## [INSTRUCTIONS FOR THE TASK]
How many lines in the records below contain the word "ttfamily"? Answer with the number alone.

## [EXTRACTED DATA]
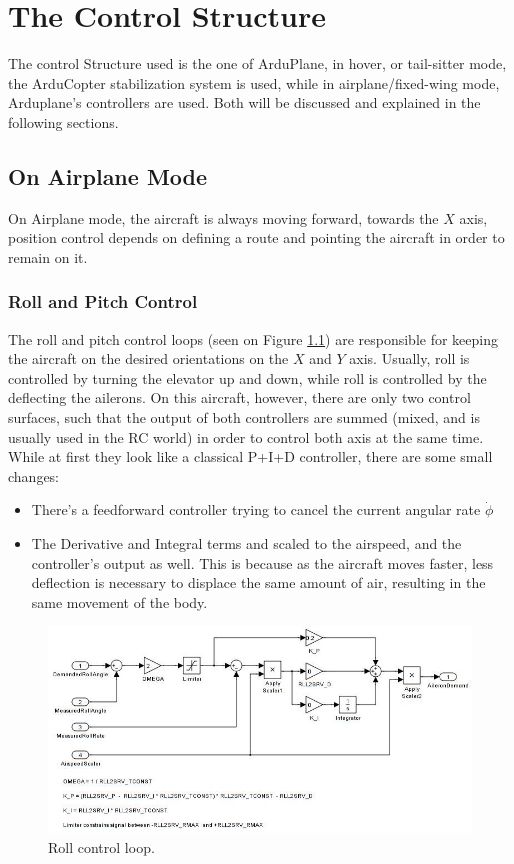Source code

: \chapter{The Control Structure} \label{chap:control}

The control Structure used is the one of ArduPlane, in hover, or tail-sitter mode, the ArduCopter stabilization system is used, while in airplane/fixed-wing mode, Arduplane's controllers are used. Both will be discussed and explained in the following sections.

\section{On Airplane Mode}

On Airplane mode, the aircraft is always moving forward, towards the $X$ axis, position control depends on defining a route and pointing the aircraft in order to remain on it.

\subsection{Roll and Pitch Control}

The roll and pitch control loops (seen on Figure \ref{fig:roll_loop}) are responsible for keeping the aircraft on the desired orientations on the $X$ and $Y$ axis. Usually, roll is controlled by turning the elevator up and down, while roll is controlled by the deflecting the ailerons. On this aircraft, however, there are only two control surfaces, such that the output of both controllers are summed (mixed, and is usually used in the RC world) in order to control both axis at the same time.
While at first they look like a classical P+I+D controller, there are some small changes:

\begin{itemize}
\item There's a feedforward controller trying to cancel the current angular rate $\dot{\phi}$
\item The Derivative and Integral terms and scaled to the airspeed, and the controller's output as well. This is because  as the aircraft moves faster, less deflection is necessary to displace the same amount of air, resulting in the same movement of the body.
\end{itemize}


\begin{figure}[H]
\centering
  \includegraphics[width=\linewidth]{figs/roll_control_loop.jpg}
  \caption{Roll control loop.}
  \label{fig:roll_loop}
\end{figure}

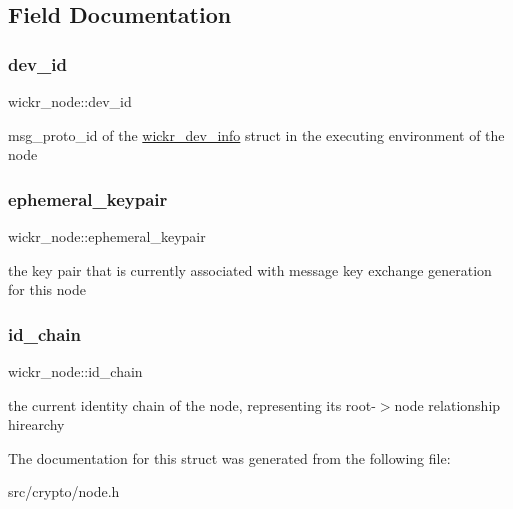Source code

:\subsection{Field Documentation}
\mbox{\label{structwickr__node_a564e42fc1d4b63353d74e5fbf0bead82}} 
\subsubsection{\texorpdfstring{dev\+\_\+id}{dev\_id}}
{\footnotesize\ttfamily wickr\+\_\+node\+::dev\+\_\+id}

msg\+\_\+proto\+\_\+id of the \textquotesingle{}\hyperlink{structwickr__dev__info}{wickr\+\_\+dev\+\_\+info}\textquotesingle{} struct in the executing environment of the node \mbox{\label{structwickr__node_a628b61eed5cb17b831ff687143393b93}} 
\subsubsection{\texorpdfstring{ephemeral\+\_\+keypair}{ephemeral\_keypair}}
{\footnotesize\ttfamily wickr\+\_\+node\+::ephemeral\+\_\+keypair}

the key pair that is currently associated with message key exchange generation for this node \mbox{\label{structwickr__node_a3a5100ed26ae534e2070623713aacfde}} 
\subsubsection{\texorpdfstring{id\+\_\+chain}{id\_chain}}
{\footnotesize\ttfamily wickr\+\_\+node\+::id\+\_\+chain}

the current identity chain of the node, representing its root-\/$>$node relationship hirearchy 

The documentation for this struct was generated from the following file\+:\begin{DoxyCompactItemize}
\item 
src/crypto/node.\+h\end{DoxyCompactItemize}

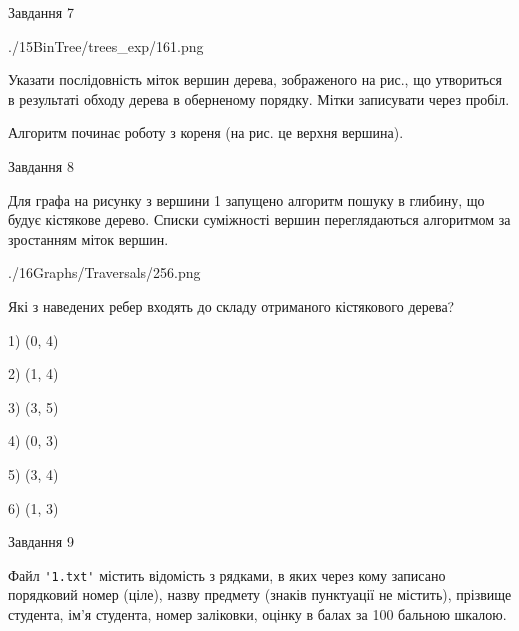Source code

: \documentclass[12pt, ukrainian]{article}
\def\code#1{\Verb!#1!}
\begin{document}
{\newpage
\begin{minipage}[t]{9.7cm}
               
{\begin{center}Завдання {7}\end{center}}
\vspace{-6mm}

\begin{center}
	{./15BinTree/trees_exp/161.png}
\end{center}
Указати послідовність міток вершин дерева, зображеного на рис., що утвориться в результаті обходу дерева в оберненому порядку. Мітки записувати через пробіл.\par Алгоритм починає роботу з кореня (на рис. це верхня вершина).\par

\end{minipage}
\vline \hspace{8mm}
\begin{minipage}[t]{8.0cm}
               
{\begin{center}Завдання {8}\end{center}}
\vspace{-6mm}
Для графа на рисунку з вершини 1 запущено алгоритм пошуку в глибину, що будує кістякове дерево. Списки суміжності вершин переглядаються алгоритмом за зростанням міток вершин.\par
\begin{center}
	{./16Graphs/Traversals/256.png}
\end{center}
\par Які з наведених ребер входять до складу отриманого кістякового дерева?\par
1) (0, 4)\par
2) (1, 4)\par
3) (3, 5)\par
4) (0, 3)\par
5) (3, 4)\par
6) (1, 3)\par
{\vskip 15pt} \par

\end{minipage}

               
{\begin{center}Завдання {9}\end{center}}
\vspace{-6mm}
Файл \code{'1.txt'} містить відомість з рядками, в яких через кому записано поряд\-ковий номер (ціле), назву предмету (знаків пунктуації не містить), прізвище студента, ім'я студента, номер заліковки, оцінку в балах за 100 бальною шкалою.

}
\end{document}
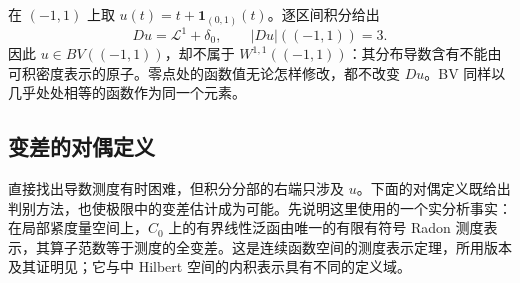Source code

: \begin{example}\label{g3:exm:bv-absolutely-continuous-and-atom}
	在 \((-1,1)\) 上取 \(u(t)=t+\mathbf1_{(0,1)}(t)\)。逐区间积分给出
	\[
		Du=\mathcal L^1+\delta_0,\qquad
		|Du|((-1,1))=3.
	\]
	因此 \(u\in BV((-1,1))\)，却不属于 \(W^{1,1}((-1,1))\)：其分布导数含有不能由可积密度表示的原子。零点处的函数值无论怎样修改，都不改变 \(Du\)。BV 同样以几乎处处相等的函数作为同一个元素。
\end{example}

\subsection{变差的对偶定义}
\label{g3:subsec:2101:02}
直接找出导数测度有时困难，但积分分部的右端只涉及 \(u\)。下面的对偶定义既给出判别方法，也使极限中的变差估计成为可能。先说明这里使用的一个实分析事实：在局部紧度量空间上，\(C_0\) 上的有界线性泛函由唯一的有限有符号 Radon 测度表示，其算子范数等于测度的全变差。这是连续函数空间的测度表示定理，所用版本及其证明见\cite[第4节，定理4.1，第18--21页]{Simon1983}；它与中 Hilbert 空间的内积表示具有不同的定义域。

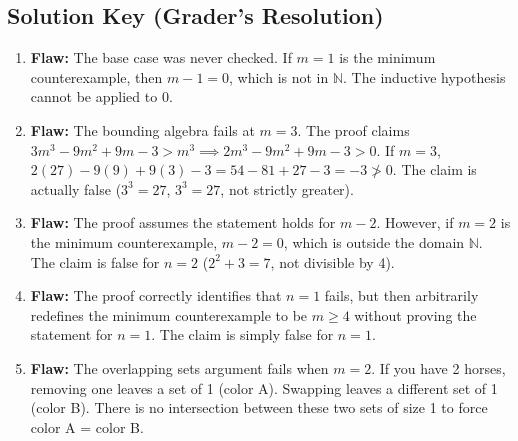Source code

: \documentclass[11pt, a4paper]{article}
\theoremstyle{definition}
\theoremstyle{remark}
\newcommand{\N}{\mathbb{N}}
\begin{document}
\subsection{Solution Key (Grader's Resolution)}
\begin{enumerate}
    \item \textbf{Flaw:} The base case was never checked. If $m=1$ is the minimum counterexample, then $m-1 = 0$, which is not in $\N$. The inductive hypothesis cannot be applied to $0$.
    \item \textbf{Flaw:} The bounding algebra fails at $m=3$. The proof claims $3m^3 - 9m^2 + 9m - 3 > m^3 \implies 2m^3 - 9m^2 + 9m - 3 > 0$. If $m=3$, $2(27) - 9(9) + 9(3) - 3 = 54 - 81 + 27 - 3 = -3 \ngtr 0$. The claim is actually false ($3^3 = 27$, $3^3 = 27$, not strictly greater).
    \item \textbf{Flaw:} The proof assumes the statement holds for $m-2$. However, if $m=2$ is the minimum counterexample, $m-2 = 0$, which is outside the domain $\N$. The claim is false for $n=2$ ($2^2+3=7$, not divisible by 4).
    \item \textbf{Flaw:} The proof correctly identifies that $n=1$ fails, but then arbitrarily redefines the minimum counterexample to be $m \ge 4$ without proving the statement for $n=1$. The claim is simply false for $n=1$.
    \item \textbf{Flaw:} The overlapping sets argument fails when $m=2$. If you have 2 horses, removing one leaves a set of 1 (color A). Swapping leaves a different set of 1 (color B). There is no intersection between these two sets of size 1 to force color A = color B.
\end{enumerate}
\end{document}
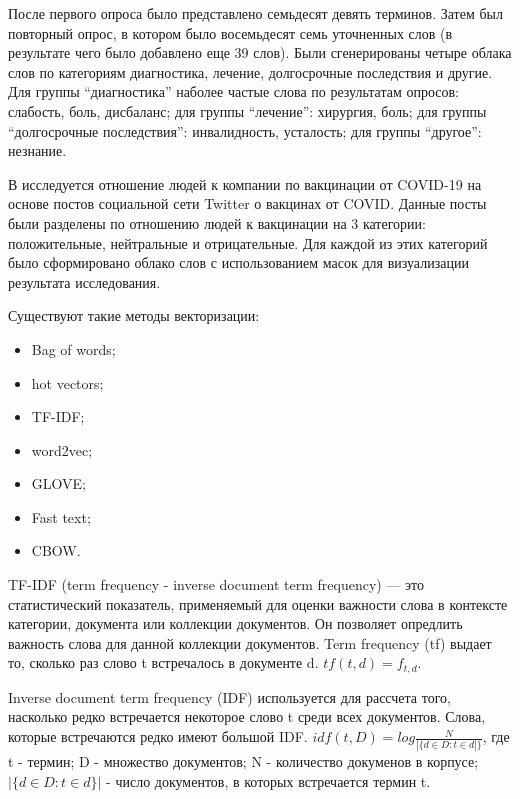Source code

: \documentclass[bachelor, och, coursework ]{SCWorks}
\begin{document}
После первого опроса было представлено семьдесят девять терминов. Затем был повторный опрос, в котором было восемьдесят семь уточненных слов (в результате чего было добавлено еще 39 слов). Были сгенерированы четыре облака слов по категориям диагностика, лечение, долгосрочные последствия и другие. Для группы ``диагностика'' наболее частые слова по результатам опросов: слабость, боль, дисбаланс; для группы ``лечение'': хирургия, боль; для группы ``долгосрочные последствия'': инвалидность, усталость; для группы ``другое'': незнание. 

В \cite{6} исследуется отношение людей к компании по вакцинации от COVID-19 на основе постов социальной сети Twitter о вакцинах от COVID. Данные посты были разделены по отношению людей к вакцинации на 3 категории: положительные, нейтральные и отрицательные. Для каждой из этих категорий было сформировано облако слов с использованием масок для визуализации результата исследования.









Существуют такие методы векторизации:
{\begin{itemize}
    \item Bag of words;
    \item hot vectors;
    \item TF-IDF;
    \item word2vec;
    \item GLOVE;
    \item Fast text;
    \item CBOW.
\end{itemize}}


TF-IDF (term frequency - inverse document term frequency) --- это статистический показатель, применяемый для оценки важности слова в контексте категории, документа или коллекции документов. Он позволяет опредлить важность слова для данной коллекции документов. 
Term frequency (tf) выдает то, сколько раз слово t встречалось в документе d.
$tf(t, d) = f_{t, d}$.

Inverse document term frequency (IDF) используется для рассчета того, насколько редко встречается некоторое слово t среди всех документов. Слова, которые встречаются редко имеют большой IDF.
$idf(t, D) = log\frac{N}{|\{d\in D:t\in d|\}}$, где t - термин; D - множество документов; N - количество докуменов в корпусе; $|\{d\in D:t\in d\}|$ - число документов, в которых встречается термин t.
\end{document}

## [EXERCISE RESPONSE]
3